Yeah but Calvin is gonna take over the NFL even more so lots of fun things to watch with that kid, he's a amazing WR and I seen firsthand what an amazing WR can do for a franchise!


----------



## futureprospects (Jul 18, 2012)

yea i can't wait to see what more there is to come w calvin and stafford he killed it for me in fantasy amazing


----------



## BeaverHuntr (Jul 18, 2012)

I just read this about larry fitz

Larry Fitzgerald has only 13 drops on 625 targets since 2008 (2.1%)... that's the best % among all WR over last 4 seasons (min. 400 targets)
​


----------



## futureprospects (Jul 19, 2012)

yea he is unbelievable u don't have to prove it anymore


----------



## BeaverHuntr (Jul 20, 2012)

futureprospects said:


> yea he is unbelievable u don't have to prove it anymore


I like proving it


----------



## futureprospects (Jul 22, 2012)

ight i knew they are both amazing


----------



## smokingbluntsadailyroutin (Jul 24, 2012)

anyone watching ur country fucking up spain


----------



## bud nugbong (Jul 29, 2012)

This is what im watching...


----------



## futureprospects (Jul 29, 2012)

that is something nice to watch


----------



## st0wandgrow (Jul 29, 2012)

I live right outside of Detroit so I see and hear a lot about Calvin in interviews and stuff. The guy is one classy dude. There are some real donkeys on this team, but Calvin stands out big time. Straight up great cat!

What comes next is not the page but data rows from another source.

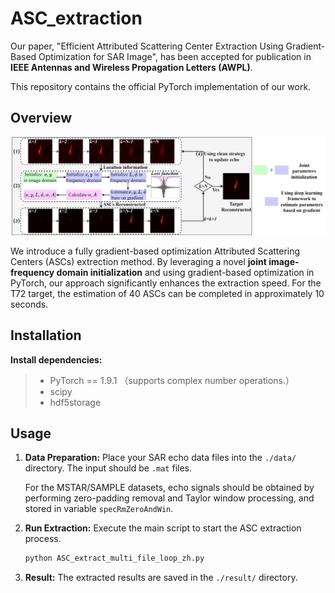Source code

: # ASC_extraction

 Our paper, "Efficient Attributed Scattering Center Extraction Using Gradient-Based Optimization for SAR Image", has been accepted for publication in **IEEE Antennas and Wireless Propagation Letters (AWPL)**.

This repository contains the official PyTorch implementation of our work. 

## Overview
![Flowchart of our method](fig/GBASC.png)

We introduce a fully gradient-based optimization Attributed Scattering Centers (ASCs) extrection method. By leveraging a novel **joint image-frequency domain initialization** and using gradient-based optimization in PyTorch, 
our approach significantly enhances the extraction speed. For the T72 target, the estimation of 40 ASCs can be completed in approximately 10 seconds.



## Installation

 **Install dependencies:**
 > * PyTorch == 1.9.1 （supports complex number operations.）
 > * scipy
 > * hdf5storage



## Usage

1.  **Data Preparation:**
    Place your SAR echo data files into the `./data/` directory. The input should be `.mat` files.

    For the MSTAR/SAMPLE datasets, echo signals should be obtained by performing zero-padding removal and Taylor window processing, and stored in variable `specRmZeroAndWin`.

2.  **Run Extraction:**
    Execute the main script to start the ASC extraction process.
    ```bash
    python ASC_extract_multi_file_loop_zh.py
    ```
 3.  **Result:**
    The extracted results are saved in the `./result/` directory.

Stafford is a really solid guy as well.


----------



## futureprospects (Jul 29, 2012)

yea stafford and clavin r very humble and great ppl for the nfl as well as calvin being a beast


----------



## BeaverHuntr (Jul 30, 2012)

futureprospects said:


> yea stafford and clavin r very humble and great ppl for the nfl as well as calvin being a beast


Those two will do great things in the NFL..


----------



## futureprospects (Jul 30, 2012)

yea they will have big season


----------



## BeaverHuntr (Jul 31, 2012)

Detroit should just follow The Steelers and build a bad ass o-line to compliment Stafford and Calvin


----------



## futureprospects (Jul 31, 2012)

yea they need a good line and a good rb


----------